For the well-known major watch manufacturers such as Patek, Longines, Zenith, Omega or Rolex, there is of course a whole range of literature on the respective manufacturer, in which movements are often also illustrated, back to the beginnings of the company. But for not so well known watch manufacturers or pure movement manufacturers, it can get difficult. With a little luck, old movements can also be found in movement identifiers from later times, for example in the Classification Horlogère from 1936, 1939 or 1949, or in the movement guides of Flume, Jakob, Engelkemper or Paulson, to name just a few.
Despite the many movement identifiers, I have accumulated more than 50 movements, which I could not identify until now.

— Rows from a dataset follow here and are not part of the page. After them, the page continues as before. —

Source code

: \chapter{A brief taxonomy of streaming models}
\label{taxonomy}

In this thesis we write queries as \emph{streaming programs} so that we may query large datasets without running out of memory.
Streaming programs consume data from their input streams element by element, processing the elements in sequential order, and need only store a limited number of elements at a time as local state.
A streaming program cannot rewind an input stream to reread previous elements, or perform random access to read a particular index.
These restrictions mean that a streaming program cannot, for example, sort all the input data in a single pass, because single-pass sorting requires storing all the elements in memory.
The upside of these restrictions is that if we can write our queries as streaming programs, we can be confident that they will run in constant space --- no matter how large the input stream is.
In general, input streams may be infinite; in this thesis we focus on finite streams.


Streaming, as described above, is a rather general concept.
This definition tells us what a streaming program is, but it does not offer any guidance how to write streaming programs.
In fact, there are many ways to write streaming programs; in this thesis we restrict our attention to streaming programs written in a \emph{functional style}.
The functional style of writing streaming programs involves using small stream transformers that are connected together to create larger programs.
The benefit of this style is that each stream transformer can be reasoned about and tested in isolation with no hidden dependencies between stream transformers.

But sometimes help comes from unexpected side, in this case from the Schweizerisches Handelsamtsblatt (SHAB) (= Swiss Official Gazette of Commerce, SOGC)!
The SHAB first appeared in 1883 and continues to do so today. It publishes official information and legal announcements of Switzerland five times a week. And it does so in French, German and Italian.

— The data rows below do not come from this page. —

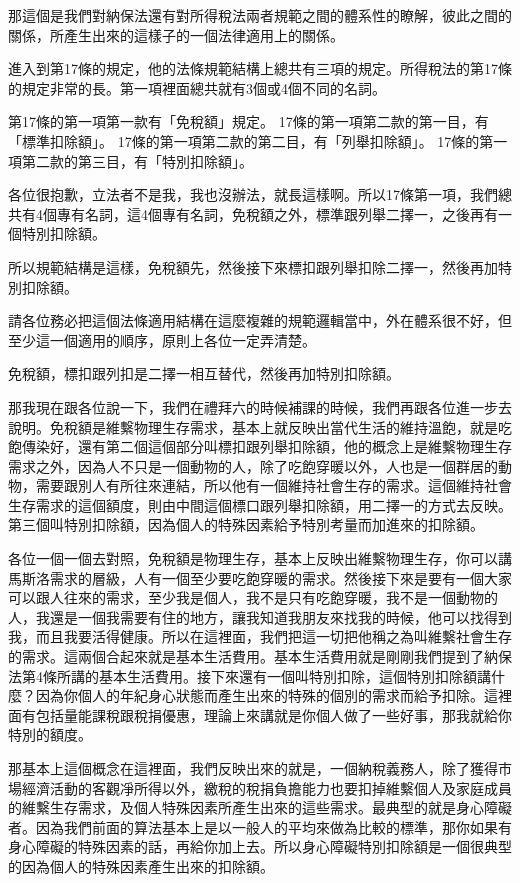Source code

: \documentclass[oneside,sub3section]{ctexbook}
\begin{document}
那這個是我們對納保法還有對所得稅法兩者規範之間的體系性的瞭解，彼此之間的關係，所產生出來的這樣子的一個法律適用上的關係。

進入到第17條的規定，他的法條規範結構上總共有三項的規定。所得稅法的第17條的規定非常的長。第一項裡面總共就有3個或4個不同的名詞。

第17條的第一項第一款有「免稅額」規定。
17條的第一項第二款的第一目，有「標準扣除額」。
17條的第一項第二款的第二目，有「列舉扣除額」。
17條的第一項第二款的第三目，有「特別扣除額」。

各位很抱歉，立法者不是我，我也沒辦法，就長這樣啊。所以17條第一項，我們總共有4個專有名詞，這4個專有名詞，免稅額之外，標準跟列舉二擇一，之後再有一個特別扣除額。

所以規範結構是這樣，免稅額先，然後接下來標扣跟列舉扣除二擇一，然後再加特別扣除額。

請各位務必把這個法條適用結構在這麼複雜的規範邏輯當中，外在體系很不好，但至少這一個適用的順序，原則上各位一定弄清楚。

免稅額，標扣跟列扣是二擇一相互替代，然後再加特別扣除額。

那我現在跟各位說一下，我們在禮拜六的時候補課的時候，我們再跟各位進一步去說明。免稅額是維繫物理生存需求，基本上就反映出當代生活的維持溫飽，就是吃飽傳染好，還有第二個這個部分叫標扣跟列舉扣除額，他的概念上是維繫物理生存需求之外，因為人不只是一個動物的人，除了吃飽穿暖以外，人也是一個群居的動物，需要跟別人有所往來連結，所以他有一個維持社會生存的需求。這個維持社會生存需求的這個額度，則由中間這個標口跟列舉扣除額，用二擇一的方式去反映。第三個叫特別扣除額，因為個人的特殊因素給予特別考量而加進來的扣除額。

各位一個一個去對照，免稅額是物理生存，基本上反映出維繫物理生存，你可以講馬斯洛需求的層級，人有一個至少要吃飽穿暖的需求。然後接下來是要有一個大家可以跟人往來的需求，至少我是個人，我不是只有吃飽穿暖，我不是一個動物的人，我還是一個我需要有住的地方，讓我知道我朋友來找我的時候，他可以找得到我，而且我要活得健康。所以在這裡面，我們把這一切把他稱之為叫維繫社會生存的需求。這兩個合起來就是基本生活費用。基本生活費用就是剛剛我們提到了納保法第4條所講的基本生活費用。接下來還有一個叫特別扣除，這個特別扣除額講什麼？因為你個人的年紀身心狀態而產生出來的特殊的個別的需求而給予扣除。這裡面有包括量能課稅跟稅捐優惠，理論上來講就是你個人做了一些好事，那我就給你特別的額度。

那基本上這個概念在這裡面，我們反映出來的就是，一個納稅義務人，除了獲得市場經濟活動的客觀凈所得以外，繳稅的稅捐負擔能力也要扣掉維繫個人及家庭成員的維繫生存需求，及個人特殊因素所產生出來的這些需求。最典型的就是身心障礙者。因為我們前面的算法基本上是以一般人的平均來做為比較的標準，那你如果有身心障礙的特殊因素的話，再給你加上去。所以身心障礙特別扣除額是一個很典型的因為個人的特殊因素產生出來的扣除額。
\end{document}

In addition to patents, factory and trade marks, and other information, registered designs and models were also published there from 1889. Number 6 of the first ten entries dealt for the first time with watch movements, unfortunately without illustrations:
The sequential numbering will be useful to us. More about this a little later in this article.
Things get more interesting from August 1900 onwards, as there is an extra section with illustrations of models for pocket watches from that time onwards. The first entry with the number 7490 from 25.08.1900 is from the Val de Joux Watch Co. and shows the following movement:
Such pictures of movements exist in the Swiss Official Gazette of Commerce until 1946, i.e. over a period of 46 years! By the way, the number above the movement has nothing to do with the consecutive registration number. It could be freely assigned by the registering company.

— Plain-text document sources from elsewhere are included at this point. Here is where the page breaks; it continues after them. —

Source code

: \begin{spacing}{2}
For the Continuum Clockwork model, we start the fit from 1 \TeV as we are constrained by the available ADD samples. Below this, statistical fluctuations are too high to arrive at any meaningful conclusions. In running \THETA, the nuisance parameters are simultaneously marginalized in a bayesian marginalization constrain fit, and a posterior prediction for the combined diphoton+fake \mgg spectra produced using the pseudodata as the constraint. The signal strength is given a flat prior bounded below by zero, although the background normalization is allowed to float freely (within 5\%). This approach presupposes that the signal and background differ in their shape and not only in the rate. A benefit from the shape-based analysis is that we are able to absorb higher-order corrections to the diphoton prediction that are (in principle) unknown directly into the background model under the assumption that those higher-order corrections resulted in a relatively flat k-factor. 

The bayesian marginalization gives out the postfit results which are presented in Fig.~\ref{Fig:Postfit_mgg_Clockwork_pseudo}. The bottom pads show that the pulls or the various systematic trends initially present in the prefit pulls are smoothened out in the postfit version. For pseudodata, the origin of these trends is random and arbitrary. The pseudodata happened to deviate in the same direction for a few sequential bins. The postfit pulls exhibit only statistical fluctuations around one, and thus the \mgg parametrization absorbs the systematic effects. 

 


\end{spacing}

Now, if you have a watch movement that could date from about 1900 to 1950 and that eludes identification via the existing movement identifiers, there is a chance you can find it in the SOGC. But how?
The easiest way to do this is via ETH Zurich’s free online portal, which has digitized and indexed numerous Swiss newspapers and journals:
Using the advanced search, you can limit this to the SOGC and, with a lot of patience and a bit of luck, find suitable images of movements using other search terms. Especially if you already have a suspicion from which manufacturer the movement could come. So the trick is to find suitable terms in the search and to look through a few hundred search results every now and then.
Here is an example (German search form, English is available as well):
These search results can then be sorted by time. By clicking on the respective page number in the right margin, the corresponding pages are displayed:
Among the many registrations are some pretty fancy bridge shapes, such as this one::
But of course, a registration does not necessarily mean that the movements were actually produced that way!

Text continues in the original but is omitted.